◆ **Task goal**: Each line below from the one containing "con la maiuscola" through the one containing "di programmazione scelto" should be output exactly as it stands, and no other line should appear.
Provided entries below:
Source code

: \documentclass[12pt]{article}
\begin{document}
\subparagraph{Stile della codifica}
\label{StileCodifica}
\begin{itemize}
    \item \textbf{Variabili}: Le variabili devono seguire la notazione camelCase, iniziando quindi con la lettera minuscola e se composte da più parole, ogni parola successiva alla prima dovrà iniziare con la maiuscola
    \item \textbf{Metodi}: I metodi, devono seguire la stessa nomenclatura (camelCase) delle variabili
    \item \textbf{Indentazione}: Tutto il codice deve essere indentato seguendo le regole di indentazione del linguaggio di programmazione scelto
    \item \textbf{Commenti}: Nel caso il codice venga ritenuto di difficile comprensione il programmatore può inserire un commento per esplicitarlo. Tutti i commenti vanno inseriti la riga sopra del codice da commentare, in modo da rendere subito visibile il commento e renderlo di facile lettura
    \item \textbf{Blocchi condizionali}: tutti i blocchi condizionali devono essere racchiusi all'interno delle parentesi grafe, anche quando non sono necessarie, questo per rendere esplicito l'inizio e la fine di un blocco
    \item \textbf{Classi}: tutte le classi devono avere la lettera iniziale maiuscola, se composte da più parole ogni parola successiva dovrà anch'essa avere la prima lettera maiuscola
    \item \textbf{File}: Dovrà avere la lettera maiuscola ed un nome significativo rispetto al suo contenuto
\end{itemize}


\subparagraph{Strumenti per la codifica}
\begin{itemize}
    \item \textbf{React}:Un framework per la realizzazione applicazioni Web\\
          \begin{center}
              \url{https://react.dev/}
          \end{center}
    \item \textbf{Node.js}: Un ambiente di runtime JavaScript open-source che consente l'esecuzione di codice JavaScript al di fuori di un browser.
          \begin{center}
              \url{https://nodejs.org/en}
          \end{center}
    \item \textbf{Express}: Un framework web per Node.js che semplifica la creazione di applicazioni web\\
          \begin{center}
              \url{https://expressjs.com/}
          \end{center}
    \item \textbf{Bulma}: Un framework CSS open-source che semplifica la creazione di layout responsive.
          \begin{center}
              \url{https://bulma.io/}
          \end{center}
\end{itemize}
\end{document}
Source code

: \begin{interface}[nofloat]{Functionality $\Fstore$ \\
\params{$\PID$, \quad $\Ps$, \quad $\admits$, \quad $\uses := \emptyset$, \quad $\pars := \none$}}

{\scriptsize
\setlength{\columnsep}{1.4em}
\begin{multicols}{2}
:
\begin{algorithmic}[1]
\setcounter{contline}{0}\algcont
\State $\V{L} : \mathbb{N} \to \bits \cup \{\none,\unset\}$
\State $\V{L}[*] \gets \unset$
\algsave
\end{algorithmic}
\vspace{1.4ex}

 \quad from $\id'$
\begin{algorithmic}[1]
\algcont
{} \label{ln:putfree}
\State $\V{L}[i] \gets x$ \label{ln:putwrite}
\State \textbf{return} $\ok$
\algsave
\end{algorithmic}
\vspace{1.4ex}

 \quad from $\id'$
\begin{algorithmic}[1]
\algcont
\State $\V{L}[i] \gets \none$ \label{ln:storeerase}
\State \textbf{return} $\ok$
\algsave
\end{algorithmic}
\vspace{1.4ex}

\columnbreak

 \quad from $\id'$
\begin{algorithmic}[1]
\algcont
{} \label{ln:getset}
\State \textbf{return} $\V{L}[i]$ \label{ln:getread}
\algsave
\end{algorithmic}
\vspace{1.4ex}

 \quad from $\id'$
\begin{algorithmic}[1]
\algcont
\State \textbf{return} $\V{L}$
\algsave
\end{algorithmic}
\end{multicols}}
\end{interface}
End of Provided entries.
◆ **Written reply**:
    \item \textbf{Variabili}: Le variabili devono seguire la notazione camelCase, iniziando quindi con la lettera minuscola e se composte da più parole, ogni parola successiva alla prima dovrà iniziare con la maiuscola
    \item \textbf{Metodi}: I metodi, devono seguire la stessa nomenclatura (camelCase) delle variabili
    \item \textbf{Indentazione}: Tutto il codice deve essere indentato seguendo le regole di indentazione del linguaggio di programmazione scelto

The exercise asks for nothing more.